He said Google requires that agencies conducting a criminal investigation obtain a search warrant to compel the company to turn over users' search histories and private content stored in their Google account — including Gmail messages, documents, photos and YouTube videos.
The Hill reported last week that Google, along with Microsoft, Yahoo and Facebook, all began demanding in late 2010 or early 2011 that police obtain a warrant to access private user content.
Those policies go beyond the Electronic Communications Privacy Act (ECPA), a 1986 law that only requires police to obtain a subpoena, issued without a judge's approval, to read emails, instant messages and other forms of digital communication that have been opened or that are more than 180 days old.
"We believe a warrant is required by the Fourth Amendment to the U.S. Constitution, which prohibits unreasonable search and seizure and overrides conflicting provisions in ECPA," Drummond wrote.
The four Web companies told The Hill that their policies are justified by United States v. Warshak, a 2010 federal appeals court ruling that found that police violated a man's constitutional rights by reading his emails without a warrant.
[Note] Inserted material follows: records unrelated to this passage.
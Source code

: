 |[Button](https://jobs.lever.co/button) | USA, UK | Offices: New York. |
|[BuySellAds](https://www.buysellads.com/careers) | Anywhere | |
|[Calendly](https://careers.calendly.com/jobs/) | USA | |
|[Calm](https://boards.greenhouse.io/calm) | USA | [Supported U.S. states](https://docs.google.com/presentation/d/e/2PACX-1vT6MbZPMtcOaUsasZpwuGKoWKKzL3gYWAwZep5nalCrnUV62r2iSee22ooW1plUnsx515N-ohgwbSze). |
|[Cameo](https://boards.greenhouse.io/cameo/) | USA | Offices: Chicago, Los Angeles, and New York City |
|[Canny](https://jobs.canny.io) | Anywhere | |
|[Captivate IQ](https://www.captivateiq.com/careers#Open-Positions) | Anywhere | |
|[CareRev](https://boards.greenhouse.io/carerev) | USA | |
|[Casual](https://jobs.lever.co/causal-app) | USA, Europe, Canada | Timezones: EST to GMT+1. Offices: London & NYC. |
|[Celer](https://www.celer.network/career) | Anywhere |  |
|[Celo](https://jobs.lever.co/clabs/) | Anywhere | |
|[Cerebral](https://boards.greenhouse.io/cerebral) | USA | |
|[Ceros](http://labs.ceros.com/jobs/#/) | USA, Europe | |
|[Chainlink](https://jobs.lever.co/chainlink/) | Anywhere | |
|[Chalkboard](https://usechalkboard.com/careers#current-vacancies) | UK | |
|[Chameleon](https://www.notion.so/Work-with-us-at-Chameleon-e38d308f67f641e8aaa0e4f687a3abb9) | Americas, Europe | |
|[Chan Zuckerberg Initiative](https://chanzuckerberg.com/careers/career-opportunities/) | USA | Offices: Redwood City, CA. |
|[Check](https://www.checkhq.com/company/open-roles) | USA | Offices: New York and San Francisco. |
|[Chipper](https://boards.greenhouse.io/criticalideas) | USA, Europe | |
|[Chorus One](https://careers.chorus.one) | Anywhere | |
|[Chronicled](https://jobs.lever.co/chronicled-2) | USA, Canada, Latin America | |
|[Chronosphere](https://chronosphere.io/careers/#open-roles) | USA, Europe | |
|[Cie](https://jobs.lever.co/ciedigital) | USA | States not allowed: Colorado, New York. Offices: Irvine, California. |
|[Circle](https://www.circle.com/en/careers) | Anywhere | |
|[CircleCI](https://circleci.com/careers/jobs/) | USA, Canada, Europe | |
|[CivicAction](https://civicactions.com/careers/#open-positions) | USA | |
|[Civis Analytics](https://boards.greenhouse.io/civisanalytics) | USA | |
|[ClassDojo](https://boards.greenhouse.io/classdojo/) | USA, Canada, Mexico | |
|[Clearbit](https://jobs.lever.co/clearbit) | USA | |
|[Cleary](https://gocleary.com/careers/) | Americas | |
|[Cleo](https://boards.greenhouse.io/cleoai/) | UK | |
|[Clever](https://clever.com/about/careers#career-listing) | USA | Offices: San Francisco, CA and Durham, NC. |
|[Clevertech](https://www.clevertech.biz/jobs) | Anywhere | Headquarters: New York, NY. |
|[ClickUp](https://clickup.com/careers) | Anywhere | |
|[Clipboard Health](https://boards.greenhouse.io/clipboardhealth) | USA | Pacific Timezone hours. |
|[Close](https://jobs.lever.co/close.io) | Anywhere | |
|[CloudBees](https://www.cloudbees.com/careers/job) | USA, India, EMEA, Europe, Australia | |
Traditionally, the courts have ruled that people have limited privacy rights over information they share with third parties, like email providers or social networks.
The Supreme Court has not addressed the Warshak case, and the decision does not bind police outside of the court's jurisdiction in Tennessee, Ohio, Michigan and Kentucky.
Senate Judiciary Committee Chairman Patrick Leahy (D-Vt.) is pushing legislation that would update ECPA to clarify that police need a warrant to seize electronic messages, regardless of how old they are.